- Multiple linear regression (
`lm(resp ~ pred_1 + ... + pred_n)`

) - Analyzing interactions (
`library(effect); effect(term = "pred_1:pred_2, mod = "model")`

) - Model selection using the ‘Akaike Information Criterion’ (AIC) (
`AIC(model_1, model_2, model_3)`

) - Exhaustive model comparison (
`library(MiMIn); dredge()`

)

- ‘Machine Learning’ in a nutshell
- ‘Support Vector Machine’ (SVM) as an example ML algorithm
- Train and Test data, feature preparation
- Assessing model performance
- Hyperparameter tuning

*“A type of artificial intelligence that enables computers to learn from large data sets.”* (Alpaydin, 2016)
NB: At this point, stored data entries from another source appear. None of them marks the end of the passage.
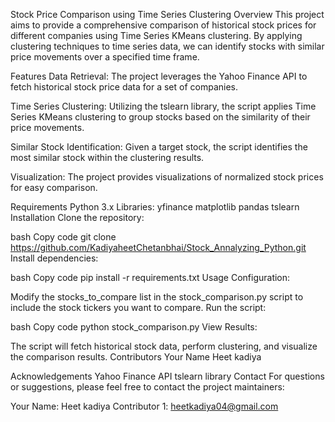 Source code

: Stock Price Comparison using Time Series Clustering
Overview
This project aims to provide a comprehensive comparison of historical stock prices for different companies using Time Series KMeans clustering. By applying clustering techniques to time series data, we can identify stocks with similar price movements over a specified time frame.

Features
Data Retrieval: The project leverages the Yahoo Finance API to fetch historical stock price data for a set of companies.

Time Series Clustering: Utilizing the tslearn library, the script applies Time Series KMeans clustering to group stocks based on the similarity of their price movements.

Similar Stock Identification: Given a target stock, the script identifies the most similar stock within the clustering results.

Visualization: The project provides visualizations of normalized stock prices for easy comparison.

Requirements
Python 3.x
Libraries:
yfinance
matplotlib
pandas
tslearn
Installation
Clone the repository:

bash
Copy code
git clone https://github.com/KadiyaheetChetanbhai/Stock_Annalyzing_Python.git
Install dependencies:

bash
Copy code
pip install -r requirements.txt
Usage
Configuration:

Modify the stocks_to_compare list in the stock_comparison.py script to include the stock tickers you want to compare.
Run the script:

bash
Copy code
python stock_comparison.py
View Results:

The script will fetch historical stock data, perform clustering, and visualize the comparison results.
Contributors
Your Name
Heet kadiya


Acknowledgements
Yahoo Finance API
tslearn library
Contact
For questions or suggestions, please feel free to contact the project maintainers:

Your Name: Heet kadiya
Contributor 1: heetkadiya04@gmail.com
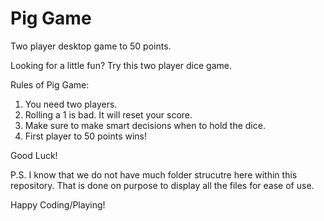 # Pig Game

Two player desktop game to 50 points. 

Looking for a little fun? Try this two player dice game. 

Rules of Pig Game: 

1. You need two players.
2. Rolling a 1 is bad. It will reset your score.
3. Make sure to make smart decisions when to hold the dice.
4. First player to 50 points wins!

Good Luck!

P.S. I know that we do not have much folder strucutre here within this repository. That is done on purpose to display all the files for ease of use. 

Happy Coding/Playing! 
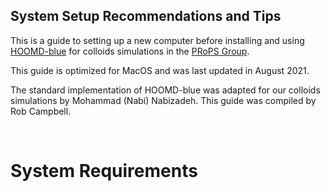 ## System Setup Recommendations and Tips

This is a guide to setting up a new computer before installing and using [HOOMD-blue] for colloids simulations in the [PRoPS Group].

This guide is optimized for MacOS and was last updated in August 2021.

The standard implementation of HOOMD-blue was adapted for our colloids simulations by Mohammad (Nabi) Nabizadeh. This guide was compiled by Rob Campbell.

[HOOMD-blue]: http://glotzerlab.engin.umich.edu/hoomd-blue/
[PRoPS Group]: https://web.northeastern.edu/complexfluids/
<br>

# System Requirements
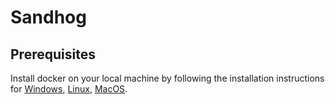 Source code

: # Sandhog


## Prerequisites

Install docker on your local machine by following the installation instructions for 
[Windows](https://docs.docker.com/docker-for-windows/install/), 
[Linux](https://docs.docker.com/engine/installation/), 
[MacOS](https://docs.docker.com/docker-for-mac/install/).
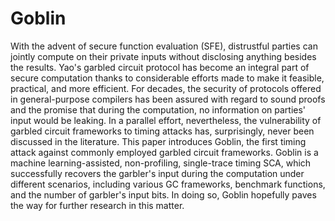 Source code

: # Goblin
With the advent of secure function evaluation (SFE), distrustful parties can jointly compute on their private inputs without disclosing anything besides the results. Yao's garbled circuit protocol has become an integral part of secure computation thanks to considerable efforts made to make it feasible, practical, and more efficient. For decades, the security of protocols offered in general-purpose compilers has been assured with regard to sound proofs and the promise that during the computation, no information on parties' input would be leaking. In a parallel effort, nevertheless, the vulnerability of garbled circuit frameworks to timing attacks has, surprisingly, never been discussed in the literature. This paper introduces Goblin, the first timing attack against commonly employed garbled circuit frameworks. Goblin is a machine learning-assisted, non-profiling, single-trace timing SCA, which successfully recovers the garbler's input during the computation under different scenarios, including various GC frameworks, benchmark functions, and the number of garbler's input bits. In doing so, Goblin hopefully paves the way for further research in this matter.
*“Machine learning (ML) is the scientific study of algorithms and statistical models that computer systems use to perform a specific task without using explicit instructions, relying on patterns and inference instead. It is seen as a subset of artificial intelligence.”* (https://en.wikipedia.org/wiki/Machine_learning)

Machine learning algorithms build a mathematical model based on sample data, known as “training data”.

The performance of “trained” models is evaluated using “test data”.

Test and training data are typically obtained by splitting an observational data set.

Aim: make predictions or decisions without being explicitly programmed to perform the task.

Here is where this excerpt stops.